A lot was said during Monday’s Parliament meeting on repercussions of the verdict by the European Court of Human Rights in the Corallo case, much of it not worth going into. However, NA-faction member Christophe Emanuel made a good point that had been voiced earlier on several occasions in this column.
With current local detention facilities obvious below par, why is The Hague so dead set against using means from the Recovery and Resilience Fund at the World Bank to develop a proper penitentiary system here?
Dutch State Secretary of Home Affairs and Kingdom Relations Raymond Knops said soon after 550 million euros were made available by his government for St. Maarten’s recovery from catastrophic Hurricane Irma that he did not think having the Netherlands build a new prison on the island in response to the natural disaster would send a right message. In addition, it’s an autonomous matter of country St. Maarten.
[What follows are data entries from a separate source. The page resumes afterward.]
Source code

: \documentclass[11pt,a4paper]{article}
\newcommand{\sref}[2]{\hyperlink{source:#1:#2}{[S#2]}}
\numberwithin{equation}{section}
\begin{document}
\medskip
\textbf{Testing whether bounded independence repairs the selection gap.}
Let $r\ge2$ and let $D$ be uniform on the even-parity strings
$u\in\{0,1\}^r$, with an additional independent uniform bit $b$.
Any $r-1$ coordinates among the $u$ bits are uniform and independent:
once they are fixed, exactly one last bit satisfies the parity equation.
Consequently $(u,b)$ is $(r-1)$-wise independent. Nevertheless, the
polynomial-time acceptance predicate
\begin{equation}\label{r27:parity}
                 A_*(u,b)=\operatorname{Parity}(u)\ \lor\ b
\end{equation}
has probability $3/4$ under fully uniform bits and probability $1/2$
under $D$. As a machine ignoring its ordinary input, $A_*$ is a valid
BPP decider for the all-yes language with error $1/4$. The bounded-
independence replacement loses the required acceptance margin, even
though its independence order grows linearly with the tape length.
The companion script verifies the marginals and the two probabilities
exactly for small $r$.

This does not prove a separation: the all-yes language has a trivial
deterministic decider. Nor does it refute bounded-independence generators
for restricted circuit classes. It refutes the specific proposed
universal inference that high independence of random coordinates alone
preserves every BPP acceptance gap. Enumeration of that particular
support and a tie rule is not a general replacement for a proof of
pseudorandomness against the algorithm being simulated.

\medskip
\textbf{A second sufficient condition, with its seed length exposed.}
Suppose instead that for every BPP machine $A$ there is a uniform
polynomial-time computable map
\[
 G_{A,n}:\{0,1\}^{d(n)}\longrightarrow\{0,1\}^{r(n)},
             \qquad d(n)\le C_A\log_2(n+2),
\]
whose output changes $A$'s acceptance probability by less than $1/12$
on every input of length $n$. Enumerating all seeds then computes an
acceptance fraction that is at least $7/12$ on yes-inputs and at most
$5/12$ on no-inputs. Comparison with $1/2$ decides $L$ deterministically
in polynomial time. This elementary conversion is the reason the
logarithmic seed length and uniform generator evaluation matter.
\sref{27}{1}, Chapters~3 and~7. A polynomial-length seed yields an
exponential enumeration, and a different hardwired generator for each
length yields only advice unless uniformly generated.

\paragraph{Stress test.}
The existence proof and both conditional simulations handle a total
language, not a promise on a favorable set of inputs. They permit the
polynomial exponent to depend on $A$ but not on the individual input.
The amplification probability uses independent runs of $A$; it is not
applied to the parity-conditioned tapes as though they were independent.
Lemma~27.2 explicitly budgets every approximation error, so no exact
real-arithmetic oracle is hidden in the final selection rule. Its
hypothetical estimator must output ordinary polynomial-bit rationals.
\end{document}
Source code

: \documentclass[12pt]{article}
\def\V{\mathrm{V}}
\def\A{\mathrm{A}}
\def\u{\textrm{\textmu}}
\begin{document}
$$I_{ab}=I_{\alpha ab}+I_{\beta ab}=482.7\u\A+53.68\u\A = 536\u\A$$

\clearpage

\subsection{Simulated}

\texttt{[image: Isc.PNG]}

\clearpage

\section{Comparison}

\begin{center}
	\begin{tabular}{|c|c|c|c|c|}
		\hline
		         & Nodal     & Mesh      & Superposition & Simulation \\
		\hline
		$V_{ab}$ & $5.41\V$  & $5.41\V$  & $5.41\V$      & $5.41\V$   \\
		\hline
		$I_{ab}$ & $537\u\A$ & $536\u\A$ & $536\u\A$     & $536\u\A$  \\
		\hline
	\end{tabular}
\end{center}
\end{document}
As pointed out before, although this is a somewhat understandable position to take, it regarded such an urgent situation that inmates had to be housed temporarily in other countries within the kingdom. Correctional officers from the Netherlands provided badly needed personnel assistance but have since left, while the prisoners sent elsewhere are coming back.
Some Dutch money has been provided for basic repairs and Justice Minister Cornelius de Weever mentioned talks with Independent Consulting Engineers (ICE) on a plan to tackle the most pressing deficiencies. A “bits and pieces” approach was to be used with individual projects that don’t surpass NAf. 50,000 so no time-consuming public bidding process is required.
But, let’s face it, these are basically band-aid fixes that don’t provide a long-term structural answer for the future. The Law Enforcement Council recently again referred to the kingdom’s responsibility to safeguard human rights also of persons in jail.
Coincidentally, a brand-new prison was just opened in Bonaire. Of course, the so-called BES islands (Bonaire, St. Eustatius and Saba) are now part of the Netherlands, so that their national affairs are directly managed by the Dutch government.
Nevertheless, with all that still-unused capital in the Trust Fund it should be possible to at least significantly improve conditions at the Pointe Blanche penitentiary as well. Rather than blame each other, politicians and public administrators in both Philipsburg and The Hague would do well to seek reasonable and sustainable joint solutions.